Could you output the listing that follows exactly, without its images?
Start of DATASET EXTRACT
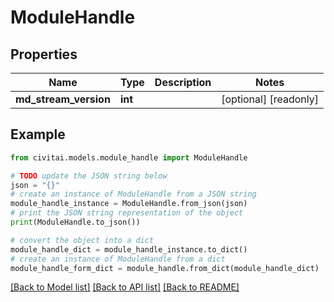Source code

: # ModuleHandle


## Properties

Name | Type | Description | Notes
------------ | ------------- | ------------- | -------------
**md_stream_version** | **int** |  | [optional] [readonly] 

## Example

```python
from civitai.models.module_handle import ModuleHandle

# TODO update the JSON string below
json = "{}"
# create an instance of ModuleHandle from a JSON string
module_handle_instance = ModuleHandle.from_json(json)
# print the JSON string representation of the object
print(ModuleHandle.to_json())

# convert the object into a dict
module_handle_dict = module_handle_instance.to_dict()
# create an instance of ModuleHandle from a dict
module_handle_form_dict = module_handle.from_dict(module_handle_dict)
```
[[Back to Model list]](../README.md#documentation-for-models) [[Back to API list]](../README.md#documentation-for-api-endpoints) [[Back to README]](../README.md)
End of DATASET EXTRACT
_REPLY_
Source code

: # ModuleHandle


## Properties

Name | Type | Description | Notes
------------ | ------------- | ------------- | -------------
**md_stream_version** | **int** |  | [optional] [readonly] 

## Example

```python
from civitai.models.module_handle import ModuleHandle

# TODO update the JSON string below
json = "{}"
# create an instance of ModuleHandle from a JSON string
module_handle_instance = ModuleHandle.from_json(json)
# print the JSON string representation of the object
print(ModuleHandle.to_json())

# convert the object into a dict
module_handle_dict = module_handle_instance.to_dict()
# create an instance of ModuleHandle from a dict
module_handle_form_dict = module_handle.from_dict(module_handle_dict)
```
[[Back to Model list]](../README.md#documentation-for-models) [[Back to API list]](../README.md#documentation-for-api-endpoints) [[Back to README]](../README.md)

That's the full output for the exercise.